*** Opening Extracted records ***

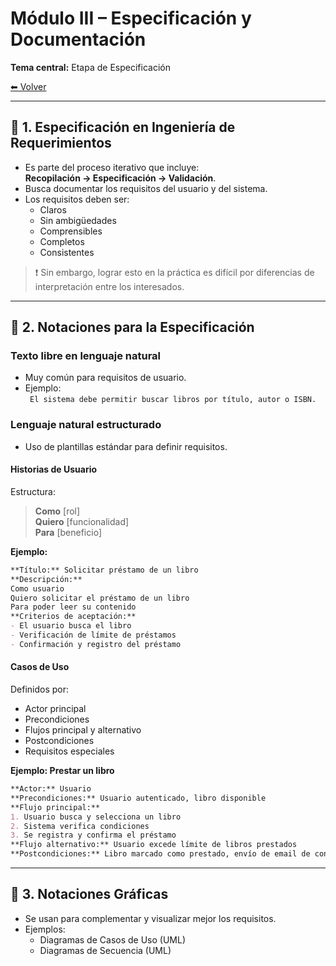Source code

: #  Módulo III – Especificación y Documentación  
**Tema central:** Etapa de Especificación

[⬅ Volver](../02_ar/README.md)

---

## 🔹 1. Especificación en Ingeniería de Requerimientos

- Es parte del proceso iterativo que incluye:  
  **Recopilación → Especificación → Validación**.
- Busca documentar los requisitos del usuario y del sistema.
- Los requisitos deben ser:
  - Claros
  - Sin ambigüedades
  - Comprensibles
  - Completos
  - Consistentes

> ❗ Sin embargo, lograr esto en la práctica es difícil por diferencias de interpretación entre los interesados.

---

## 🔹 2. Notaciones para la Especificación

###  Texto libre en lenguaje natural
- Muy común para requisitos de usuario.
- Ejemplo:  
  ` El sistema debe permitir buscar libros por título, autor o ISBN.`


###  Lenguaje natural estructurado
- Uso de plantillas estándar para definir requisitos.

####  Historias de Usuario
Estructura:  
> **Como** [rol]  
> **Quiero** [funcionalidad]  
> **Para** [beneficio]

**Ejemplo:**
```markdown
**Título:** Solicitar préstamo de un libro  
**Descripción:**  
Como usuario  
Quiero solicitar el préstamo de un libro  
Para poder leer su contenido  
**Criterios de aceptación:**
- El usuario busca el libro
- Verificación de límite de préstamos
- Confirmación y registro del préstamo
```

####  Casos de Uso
Definidos por:  
- Actor principal  
- Precondiciones  
- Flujos principal y alternativo  
- Postcondiciones  
- Requisitos especiales

**Ejemplo: Prestar un libro**
```markdown
**Actor:** Usuario  
**Precondiciones:** Usuario autenticado, libro disponible  
**Flujo principal:**
1. Usuario busca y selecciona un libro
2. Sistema verifica condiciones
3. Se registra y confirma el préstamo
**Flujo alternativo:** Usuario excede límite de libros prestados
**Postcondiciones:** Libro marcado como prestado, envío de email de confirmación
```

---

## 🔹 3. Notaciones Gráficas

- Se usan para complementar y visualizar mejor los requisitos.
- Ejemplos:
  - Diagramas de Casos de Uso (UML)
  - Diagramas de Secuencia (UML)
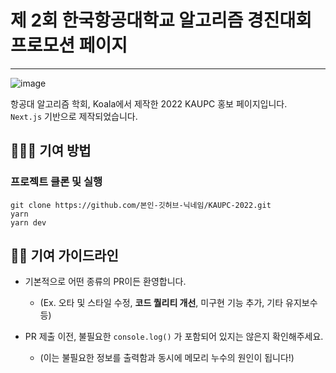 # 제 2회 한국항공대학교 알고리즘 경진대회 프로모션 페이지

---

![image](https://user-images.githubusercontent.com/79046106/187481184-78875f46-14d4-4a27-a0d8-3ae21f7b4aef.png)

항공대 알고리즘 학회, Koala에서 제작한 2022 KAUPC 홍보 페이지입니다.  
`Next.js` 기반으로 제작되었습니다.

## 👨🏻‍💻 기여 방법

### 프로젝트 클론 및 실행

```
git clone https://github.com/본인-깃허브-닉네임/KAUPC-2022.git
yarn
yarn dev
```

## 👮‍♀️ 기여 가이드라인

- 기본적으로 어떤 종류의 PR이든 환영합니다.

  - (Ex. 오타 및 스타일 수정, **코드 퀄리티 개선**, 미구현 기능 추가, 기타 유지보수 등)

- PR 제출 이전, 불필요한 `console.log()` 가 포함되어 있지는 않은지 확인해주세요.

  - (이는 불필요한 정보를 출력함과 동시에 메모리 누수의 원인이 됩니다!)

*** Closing Extracted records ***

### Activity
The line with "# 제 2회 한국항공대학교 알고리즘 경진대회 프로모션 페이지" marks the start, and the last line of the material marks the end. Reproduce exactly those two lines and every line between them, without the pictures.

### Solution to this exercise
 # 제 2회 한국항공대학교 알고리즘 경진대회 프로모션 페이지

---

![image](https://user-images.githubusercontent.com/79046106/187481184-78875f46-14d4-4a27-a0d8-3ae21f7b4aef.png)

항공대 알고리즘 학회, Koala에서 제작한 2022 KAUPC 홍보 페이지입니다.  
`Next.js` 기반으로 제작되었습니다.

## 👨🏻‍💻 기여 방법

### 프로젝트 클론 및 실행

```
git clone https://github.com/본인-깃허브-닉네임/KAUPC-2022.git
yarn
yarn dev
```

## 👮‍♀️ 기여 가이드라인

- 기본적으로 어떤 종류의 PR이든 환영합니다.

  - (Ex. 오타 및 스타일 수정, **코드 퀄리티 개선**, 미구현 기능 추가, 기타 유지보수 등)

- PR 제출 이전, 불필요한 `console.log()` 가 포함되어 있지는 않은지 확인해주세요.

  - (이는 불필요한 정보를 출력함과 동시에 메모리 누수의 원인이 됩니다!)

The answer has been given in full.